La base de la que parte es algo muy cercano al
clásico saqueo de mazmorra del tipo patada en la
puerta-mata al bicho-saquea el tesoro. En este caso
las puertas no son sino escaleras y las habitaciones
pisos (¡hasta 100!) pero esta mecánica, tan
exprimida como funcional, vuelve a hacer cierto
aquello de que no hay nada como los clásicos. Es
cierto que esta opinión, construida sobre otros
tantos juegos del estilo, es la de alguien a quien
le apasionan unos juegos que pueden pecar de simples
para alguien que busca algo más de profundidad en la
trama (que empieza despertando de una borrachera a
los pies de la famosa torre, como quien dice) pero
que es lo que se podría llamar un juego para roleros
ocasionales.
Lo de roleros ocasionales merece una mención
aparte. En general, y pecando de simplista, los
jugadores de RPGs tienden a tomarse los juegos con
mucho celo y pasión. Es hasta fácil que se peguen
horas machacando el juego, avanzando y
exprimiéndolo, buscando todas las vueltas y
explorando todos los rincones. Todo esto es
simplemente imposible en un juego cuya mayor virtud
es su simplicidad, sin que por esto carezca de un
enorme encanto y de una jugabilidad que te permite
retomarlo a ratos sin que necesites siquiera de
saber ni por donde vas, ni que has hecho, ni cuanto
has avanzado ya. Este es un título que tomar con
calma, a ratos muertos, sin la presión ni el ansia
de acabarlo, pero que también sabe mantener la
tensión y las ganas de saber qué te puedes encontrar
al avanzar un piso más.
Por esto, volviendo a las limitaciones necesarias
en los juegos de móvil, se han tenido que sacrificar
gráficos por jugabilidad. Desde luego no es algo
para llevarse las manos a la cabeza pues, dentro de
las elecciones que han tenido que hacer, la final
parece ser la más acertada. Este título casi parece
rozar las antiguas aventuras de texto, donde todo
era descrito por inacabables descripciones y donde
cada acción era una línea. En Dragon Tower hay una
gran parte de esto, todo es descrito y escrito, pero
los enemigos aparecen como imágenes fijas que
tiemblan cuando el personaje impacta y, en los menús
de las tiendas y al explorar los pisos, se pueden
ver los objetos obtenidos, de forma que no resulta
pesado. Por tanto, es intuitivo y claro, pero no
esperes ver animaciones o bichos saltándote al
cuello, pese a que contando con la resolución que
pueden dar los terminales los gráficos, como tales,
son bastante correctos.
Volviendo a los menús hay que destacar las
opciones que permite.

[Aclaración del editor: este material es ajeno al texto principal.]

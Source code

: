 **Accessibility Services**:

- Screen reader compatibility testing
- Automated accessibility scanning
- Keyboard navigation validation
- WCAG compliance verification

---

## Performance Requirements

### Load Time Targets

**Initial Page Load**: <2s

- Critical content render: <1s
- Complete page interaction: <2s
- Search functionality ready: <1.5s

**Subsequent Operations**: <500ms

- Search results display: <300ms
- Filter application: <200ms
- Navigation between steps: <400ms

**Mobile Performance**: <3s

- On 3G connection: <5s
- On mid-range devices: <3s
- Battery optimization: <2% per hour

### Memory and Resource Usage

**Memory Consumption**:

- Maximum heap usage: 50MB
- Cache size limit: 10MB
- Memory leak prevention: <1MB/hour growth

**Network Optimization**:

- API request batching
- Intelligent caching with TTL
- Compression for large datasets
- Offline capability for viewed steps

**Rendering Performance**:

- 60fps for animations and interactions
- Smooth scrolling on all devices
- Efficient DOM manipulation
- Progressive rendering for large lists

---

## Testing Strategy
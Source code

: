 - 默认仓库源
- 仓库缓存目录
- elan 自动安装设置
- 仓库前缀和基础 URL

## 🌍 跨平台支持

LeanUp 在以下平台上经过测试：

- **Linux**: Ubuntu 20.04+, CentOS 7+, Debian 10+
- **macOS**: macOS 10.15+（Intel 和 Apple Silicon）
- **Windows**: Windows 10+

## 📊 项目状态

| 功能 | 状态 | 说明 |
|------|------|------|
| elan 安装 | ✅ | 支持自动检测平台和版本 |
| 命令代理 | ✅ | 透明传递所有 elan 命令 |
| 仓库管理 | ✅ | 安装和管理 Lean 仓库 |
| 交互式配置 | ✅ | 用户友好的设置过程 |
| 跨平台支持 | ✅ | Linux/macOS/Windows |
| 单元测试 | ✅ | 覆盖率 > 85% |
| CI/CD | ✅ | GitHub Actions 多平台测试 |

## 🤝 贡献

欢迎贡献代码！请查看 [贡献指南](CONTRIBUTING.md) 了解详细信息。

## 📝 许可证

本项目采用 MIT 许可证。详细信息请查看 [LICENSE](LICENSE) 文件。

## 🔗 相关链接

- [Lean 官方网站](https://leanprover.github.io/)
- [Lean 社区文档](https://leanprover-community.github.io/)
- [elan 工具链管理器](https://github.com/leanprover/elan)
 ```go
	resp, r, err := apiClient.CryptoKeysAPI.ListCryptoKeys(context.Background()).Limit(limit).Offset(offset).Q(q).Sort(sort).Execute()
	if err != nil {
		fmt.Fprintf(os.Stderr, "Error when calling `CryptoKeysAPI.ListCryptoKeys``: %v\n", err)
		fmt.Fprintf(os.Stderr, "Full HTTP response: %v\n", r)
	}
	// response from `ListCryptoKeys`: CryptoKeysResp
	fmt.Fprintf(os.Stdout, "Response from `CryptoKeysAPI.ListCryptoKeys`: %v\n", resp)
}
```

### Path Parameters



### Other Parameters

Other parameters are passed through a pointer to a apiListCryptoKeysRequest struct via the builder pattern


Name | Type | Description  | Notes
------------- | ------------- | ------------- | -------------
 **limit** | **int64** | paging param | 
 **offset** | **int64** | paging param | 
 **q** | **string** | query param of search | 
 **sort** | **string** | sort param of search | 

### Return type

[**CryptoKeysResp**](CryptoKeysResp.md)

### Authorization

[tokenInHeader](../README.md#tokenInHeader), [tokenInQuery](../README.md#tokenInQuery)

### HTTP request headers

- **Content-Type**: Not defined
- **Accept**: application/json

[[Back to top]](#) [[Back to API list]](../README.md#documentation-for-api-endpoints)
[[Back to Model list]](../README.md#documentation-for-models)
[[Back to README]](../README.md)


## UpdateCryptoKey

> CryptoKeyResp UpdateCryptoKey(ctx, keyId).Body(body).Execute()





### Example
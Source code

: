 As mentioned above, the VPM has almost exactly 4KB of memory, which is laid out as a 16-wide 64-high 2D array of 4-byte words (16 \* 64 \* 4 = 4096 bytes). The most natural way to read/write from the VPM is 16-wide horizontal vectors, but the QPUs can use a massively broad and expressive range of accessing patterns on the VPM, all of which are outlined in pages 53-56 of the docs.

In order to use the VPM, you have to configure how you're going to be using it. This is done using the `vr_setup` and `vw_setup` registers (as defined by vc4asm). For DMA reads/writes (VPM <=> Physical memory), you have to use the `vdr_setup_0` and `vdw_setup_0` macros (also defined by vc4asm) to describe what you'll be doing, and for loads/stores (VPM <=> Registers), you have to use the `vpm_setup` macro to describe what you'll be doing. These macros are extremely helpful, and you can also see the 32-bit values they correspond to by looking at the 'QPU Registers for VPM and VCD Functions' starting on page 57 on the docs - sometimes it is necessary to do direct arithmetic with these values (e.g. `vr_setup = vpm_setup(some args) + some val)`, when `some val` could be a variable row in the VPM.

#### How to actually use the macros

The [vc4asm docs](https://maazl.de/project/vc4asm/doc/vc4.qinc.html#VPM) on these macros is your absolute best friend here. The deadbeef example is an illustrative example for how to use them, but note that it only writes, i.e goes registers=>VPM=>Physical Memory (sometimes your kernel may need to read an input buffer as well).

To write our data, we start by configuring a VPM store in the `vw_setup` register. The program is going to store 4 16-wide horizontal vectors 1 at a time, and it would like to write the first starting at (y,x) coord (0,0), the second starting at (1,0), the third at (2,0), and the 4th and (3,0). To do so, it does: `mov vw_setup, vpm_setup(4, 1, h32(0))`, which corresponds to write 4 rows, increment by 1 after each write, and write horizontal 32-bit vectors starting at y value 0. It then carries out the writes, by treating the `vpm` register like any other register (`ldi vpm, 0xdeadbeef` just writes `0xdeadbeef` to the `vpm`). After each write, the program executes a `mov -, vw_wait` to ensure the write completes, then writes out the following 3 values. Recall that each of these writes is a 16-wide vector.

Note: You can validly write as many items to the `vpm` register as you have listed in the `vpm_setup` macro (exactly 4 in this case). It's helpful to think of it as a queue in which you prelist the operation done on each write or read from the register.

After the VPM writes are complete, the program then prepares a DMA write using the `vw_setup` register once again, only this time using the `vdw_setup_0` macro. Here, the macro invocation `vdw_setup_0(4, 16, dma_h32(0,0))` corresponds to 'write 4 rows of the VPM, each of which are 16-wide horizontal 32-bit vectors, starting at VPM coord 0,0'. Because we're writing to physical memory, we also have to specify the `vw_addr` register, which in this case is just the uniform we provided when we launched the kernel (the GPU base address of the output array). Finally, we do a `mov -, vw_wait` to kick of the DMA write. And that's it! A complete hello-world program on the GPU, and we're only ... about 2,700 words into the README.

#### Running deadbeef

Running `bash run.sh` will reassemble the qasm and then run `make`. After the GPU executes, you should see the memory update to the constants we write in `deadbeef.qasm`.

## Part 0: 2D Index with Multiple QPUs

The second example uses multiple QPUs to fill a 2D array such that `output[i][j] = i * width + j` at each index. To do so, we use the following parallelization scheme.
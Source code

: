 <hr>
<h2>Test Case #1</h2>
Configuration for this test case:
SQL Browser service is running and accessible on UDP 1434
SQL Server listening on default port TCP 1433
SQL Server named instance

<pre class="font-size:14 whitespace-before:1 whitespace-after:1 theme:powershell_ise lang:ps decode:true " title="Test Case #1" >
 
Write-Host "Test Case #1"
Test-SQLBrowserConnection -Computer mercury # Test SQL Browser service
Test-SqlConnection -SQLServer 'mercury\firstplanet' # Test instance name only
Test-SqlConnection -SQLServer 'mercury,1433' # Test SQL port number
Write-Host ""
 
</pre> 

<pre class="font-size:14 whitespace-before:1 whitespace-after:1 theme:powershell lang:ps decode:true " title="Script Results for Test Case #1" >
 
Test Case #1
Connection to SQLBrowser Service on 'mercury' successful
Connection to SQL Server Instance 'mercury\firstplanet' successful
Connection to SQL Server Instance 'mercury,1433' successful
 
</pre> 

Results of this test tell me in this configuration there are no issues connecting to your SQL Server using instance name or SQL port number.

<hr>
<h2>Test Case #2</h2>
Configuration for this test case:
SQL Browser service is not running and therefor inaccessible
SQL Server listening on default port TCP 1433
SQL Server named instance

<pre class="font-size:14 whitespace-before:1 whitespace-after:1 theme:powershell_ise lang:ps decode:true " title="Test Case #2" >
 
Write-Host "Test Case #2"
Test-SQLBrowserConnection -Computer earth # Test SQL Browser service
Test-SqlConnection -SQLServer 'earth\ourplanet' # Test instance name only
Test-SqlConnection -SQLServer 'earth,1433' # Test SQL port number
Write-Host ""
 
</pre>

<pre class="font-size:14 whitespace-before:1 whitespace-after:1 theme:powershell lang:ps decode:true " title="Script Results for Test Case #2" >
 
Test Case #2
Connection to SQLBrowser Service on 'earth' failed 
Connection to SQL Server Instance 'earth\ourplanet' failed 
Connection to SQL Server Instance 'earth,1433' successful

Partiendo de que hay que
llegar hasta el lejano piso 100 de la torre desde su
misma puerta, es un detalle que puedas tanto bajar
como subir de piso a tu elección y que, si no te
apetece o no te ves preparado para seguir avanzando,
siempre puedes hacerte el remolón y seguir
explorando el mismo piso una y otra vez buscando
experiencia y oro con el que comprar objetos con los
que llegar más alto. Navegar entre estos menús es
relativamente fácil. Bastan unos minutos para que
sepas donde está todo, pues se mueven
horizontalmente y no ves más que un par de opciones
en la pantalla a la vez, pero cuando ya se conocen,
tanto los de movimiento como los de combate y
compra, acaba siendo rápido de manejar.
Esta velocidad se consigue tanto por el tipo de
controles, como he dicho en menús con scroll
horizontal entre los que elegir, que se basan en
unos cursores con los que elegir al opción deseada y
un botón de confirmación, sin más. Todo el resto,
como la resolución de los combates, que es por
turnos, lo hace el propio juego, lo que quita de
estrés y presión de ser necesariamente diestro con
los botones para triunfar, pues sólo es seleccionar
y pulsar, lo que nos remite de nuevo a considerarlo
un juego para jugadores ocasionales.
En estos combates tendremos la oportunidad de
adquirir la experiencia suficiente como para acabar
subiendo de nivel de personaje, lo que nos permitirá
mejorar sus características (Fuerza, Destreza,
Constitución y Sabiduría) lo que también implica que
su combate, contra los 13 enemigos diferentes (13
tipos de monstruos, aunque sus niveles, dificultad
de superarlos, se eleva al ir avanzando niveles)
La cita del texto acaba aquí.